▸ The problem: Determine how many lines in the records hold "style", and give that number with nothing added.

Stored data
══════

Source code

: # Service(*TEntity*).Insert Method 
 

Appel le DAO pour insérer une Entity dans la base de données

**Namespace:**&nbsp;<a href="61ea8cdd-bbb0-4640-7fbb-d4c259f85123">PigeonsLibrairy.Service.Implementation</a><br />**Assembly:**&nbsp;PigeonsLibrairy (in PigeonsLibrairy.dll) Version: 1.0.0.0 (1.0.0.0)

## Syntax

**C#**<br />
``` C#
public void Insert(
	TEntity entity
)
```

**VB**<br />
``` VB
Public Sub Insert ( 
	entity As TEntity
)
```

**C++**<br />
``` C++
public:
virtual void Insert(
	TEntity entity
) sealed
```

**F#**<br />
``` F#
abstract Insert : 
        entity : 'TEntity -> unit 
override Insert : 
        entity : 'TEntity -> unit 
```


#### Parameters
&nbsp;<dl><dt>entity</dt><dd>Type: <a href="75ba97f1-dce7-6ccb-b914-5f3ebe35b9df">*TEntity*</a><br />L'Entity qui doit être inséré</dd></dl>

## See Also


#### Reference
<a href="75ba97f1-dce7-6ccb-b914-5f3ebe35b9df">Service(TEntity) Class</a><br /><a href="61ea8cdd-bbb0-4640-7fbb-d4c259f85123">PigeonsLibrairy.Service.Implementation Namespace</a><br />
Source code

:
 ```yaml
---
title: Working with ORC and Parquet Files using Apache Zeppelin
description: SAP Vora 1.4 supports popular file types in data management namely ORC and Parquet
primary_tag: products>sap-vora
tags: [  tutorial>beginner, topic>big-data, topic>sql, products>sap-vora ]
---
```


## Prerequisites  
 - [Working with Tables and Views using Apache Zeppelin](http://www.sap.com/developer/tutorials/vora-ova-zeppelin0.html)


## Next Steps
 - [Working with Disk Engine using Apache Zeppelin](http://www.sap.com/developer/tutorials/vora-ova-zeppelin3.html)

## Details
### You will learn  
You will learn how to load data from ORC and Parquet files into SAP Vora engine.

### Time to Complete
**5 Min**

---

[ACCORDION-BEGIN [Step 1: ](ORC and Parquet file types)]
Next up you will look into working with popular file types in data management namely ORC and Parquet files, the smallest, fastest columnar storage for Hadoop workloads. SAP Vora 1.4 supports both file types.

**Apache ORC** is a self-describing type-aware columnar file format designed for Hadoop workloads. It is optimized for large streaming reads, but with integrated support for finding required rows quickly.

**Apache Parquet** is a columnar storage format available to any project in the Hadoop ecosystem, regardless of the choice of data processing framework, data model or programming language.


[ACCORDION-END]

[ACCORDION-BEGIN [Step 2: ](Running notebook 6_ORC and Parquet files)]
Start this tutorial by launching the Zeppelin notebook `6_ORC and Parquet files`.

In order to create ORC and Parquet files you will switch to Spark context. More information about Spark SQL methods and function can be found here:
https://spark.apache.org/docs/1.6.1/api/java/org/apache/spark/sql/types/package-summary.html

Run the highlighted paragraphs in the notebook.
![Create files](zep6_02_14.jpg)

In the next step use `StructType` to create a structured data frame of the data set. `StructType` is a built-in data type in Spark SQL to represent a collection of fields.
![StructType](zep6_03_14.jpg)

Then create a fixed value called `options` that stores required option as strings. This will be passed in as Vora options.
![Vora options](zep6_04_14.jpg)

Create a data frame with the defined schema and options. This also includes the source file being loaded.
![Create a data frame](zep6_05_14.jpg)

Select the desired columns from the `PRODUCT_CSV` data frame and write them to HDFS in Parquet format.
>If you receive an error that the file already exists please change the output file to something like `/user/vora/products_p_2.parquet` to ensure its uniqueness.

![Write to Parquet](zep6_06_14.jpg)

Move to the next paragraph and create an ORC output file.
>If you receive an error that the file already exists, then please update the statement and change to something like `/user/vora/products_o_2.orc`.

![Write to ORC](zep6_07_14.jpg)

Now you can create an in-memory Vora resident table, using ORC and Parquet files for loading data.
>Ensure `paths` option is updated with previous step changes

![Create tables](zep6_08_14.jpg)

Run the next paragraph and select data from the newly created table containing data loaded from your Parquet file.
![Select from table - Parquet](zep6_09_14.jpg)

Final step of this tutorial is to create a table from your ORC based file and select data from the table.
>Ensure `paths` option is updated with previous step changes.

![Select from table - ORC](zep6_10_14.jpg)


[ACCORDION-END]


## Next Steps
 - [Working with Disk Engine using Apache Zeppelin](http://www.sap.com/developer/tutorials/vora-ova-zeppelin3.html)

══════

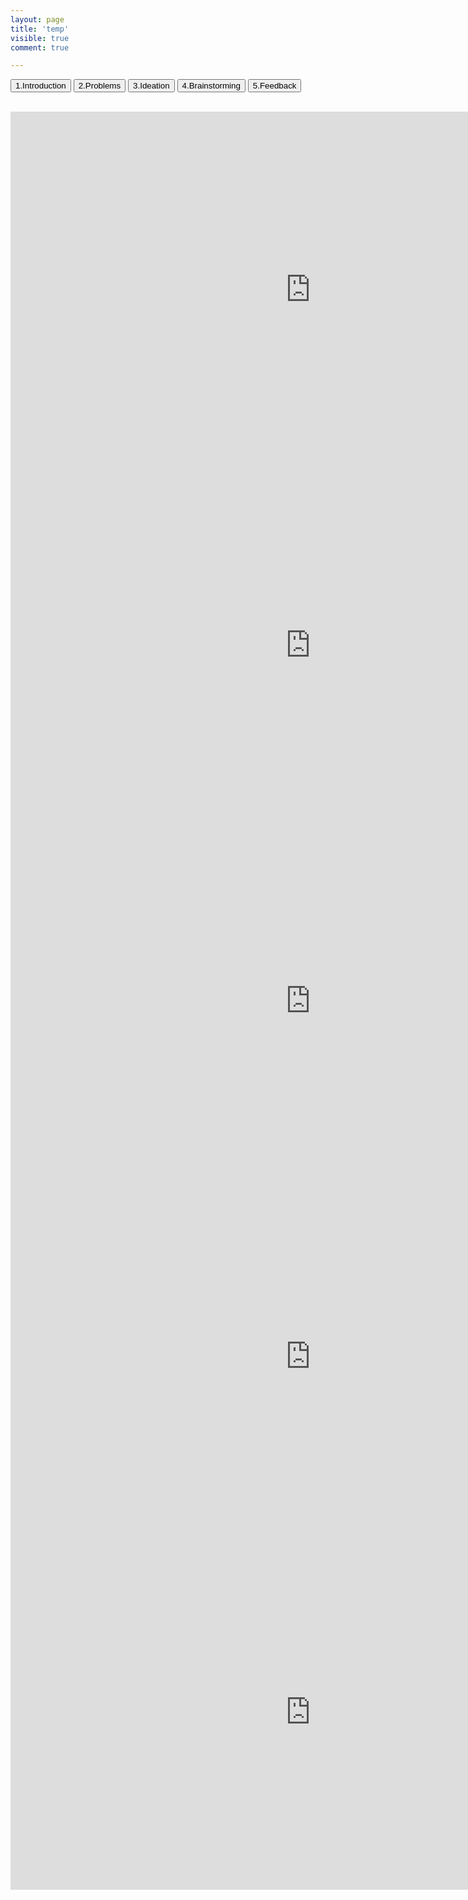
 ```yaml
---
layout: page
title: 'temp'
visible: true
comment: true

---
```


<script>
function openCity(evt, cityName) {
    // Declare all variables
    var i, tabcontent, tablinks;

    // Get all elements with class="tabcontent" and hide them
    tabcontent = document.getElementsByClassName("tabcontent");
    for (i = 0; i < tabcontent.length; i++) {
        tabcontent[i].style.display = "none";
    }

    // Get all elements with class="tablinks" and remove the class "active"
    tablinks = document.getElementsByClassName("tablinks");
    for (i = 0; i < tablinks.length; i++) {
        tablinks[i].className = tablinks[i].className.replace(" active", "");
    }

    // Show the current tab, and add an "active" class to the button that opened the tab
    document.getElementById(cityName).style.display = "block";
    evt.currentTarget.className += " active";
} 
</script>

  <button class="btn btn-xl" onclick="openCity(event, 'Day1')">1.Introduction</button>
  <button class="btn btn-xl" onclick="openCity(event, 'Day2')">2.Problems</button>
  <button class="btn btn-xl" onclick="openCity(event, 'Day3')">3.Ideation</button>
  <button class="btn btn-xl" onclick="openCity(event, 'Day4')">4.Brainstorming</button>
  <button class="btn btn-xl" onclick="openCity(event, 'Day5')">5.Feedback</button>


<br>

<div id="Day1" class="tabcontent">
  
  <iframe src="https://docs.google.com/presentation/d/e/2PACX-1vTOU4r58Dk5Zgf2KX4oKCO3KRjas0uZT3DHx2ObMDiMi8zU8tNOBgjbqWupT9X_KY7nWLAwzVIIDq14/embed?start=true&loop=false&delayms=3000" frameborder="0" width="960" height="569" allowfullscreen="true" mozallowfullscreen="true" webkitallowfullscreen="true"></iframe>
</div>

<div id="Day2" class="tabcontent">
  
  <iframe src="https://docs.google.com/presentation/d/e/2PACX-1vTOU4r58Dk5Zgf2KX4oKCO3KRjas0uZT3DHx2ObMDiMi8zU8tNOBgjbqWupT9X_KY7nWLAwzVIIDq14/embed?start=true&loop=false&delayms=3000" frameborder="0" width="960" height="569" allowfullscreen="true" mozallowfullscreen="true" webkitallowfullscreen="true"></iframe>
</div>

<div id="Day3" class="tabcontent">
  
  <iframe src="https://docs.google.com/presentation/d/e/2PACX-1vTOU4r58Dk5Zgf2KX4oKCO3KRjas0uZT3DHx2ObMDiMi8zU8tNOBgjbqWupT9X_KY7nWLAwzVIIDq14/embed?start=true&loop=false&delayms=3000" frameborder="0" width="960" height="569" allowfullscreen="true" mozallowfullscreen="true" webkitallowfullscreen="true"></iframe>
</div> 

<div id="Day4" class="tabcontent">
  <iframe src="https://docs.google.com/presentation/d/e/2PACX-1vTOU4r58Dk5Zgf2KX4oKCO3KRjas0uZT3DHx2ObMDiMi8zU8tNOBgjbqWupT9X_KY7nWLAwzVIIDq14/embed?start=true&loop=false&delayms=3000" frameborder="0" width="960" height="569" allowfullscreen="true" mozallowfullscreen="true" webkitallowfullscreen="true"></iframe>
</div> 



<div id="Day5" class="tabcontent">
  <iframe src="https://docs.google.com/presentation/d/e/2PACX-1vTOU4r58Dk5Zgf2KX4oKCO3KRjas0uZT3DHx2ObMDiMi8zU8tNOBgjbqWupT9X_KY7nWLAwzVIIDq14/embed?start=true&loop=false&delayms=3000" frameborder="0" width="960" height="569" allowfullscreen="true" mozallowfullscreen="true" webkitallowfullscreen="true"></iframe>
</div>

══════

▸ Task result: 2